Items from a dataset
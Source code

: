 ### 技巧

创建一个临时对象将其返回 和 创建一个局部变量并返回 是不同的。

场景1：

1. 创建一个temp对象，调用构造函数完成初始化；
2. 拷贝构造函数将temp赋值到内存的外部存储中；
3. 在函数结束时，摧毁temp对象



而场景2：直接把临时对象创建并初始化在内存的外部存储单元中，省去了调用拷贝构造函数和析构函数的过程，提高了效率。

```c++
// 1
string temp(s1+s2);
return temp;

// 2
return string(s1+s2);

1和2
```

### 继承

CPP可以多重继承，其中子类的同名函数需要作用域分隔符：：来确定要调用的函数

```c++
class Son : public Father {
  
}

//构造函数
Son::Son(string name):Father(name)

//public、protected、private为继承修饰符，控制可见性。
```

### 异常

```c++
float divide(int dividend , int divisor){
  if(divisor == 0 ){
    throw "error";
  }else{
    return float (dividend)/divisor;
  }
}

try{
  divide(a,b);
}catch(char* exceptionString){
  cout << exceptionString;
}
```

ACTION ITEM
If a line in the records above holds the string "exceptionString", copy it.

RESULT OF THIS EXERCISE
}catch(char* exceptionString){
  cout << exceptionString;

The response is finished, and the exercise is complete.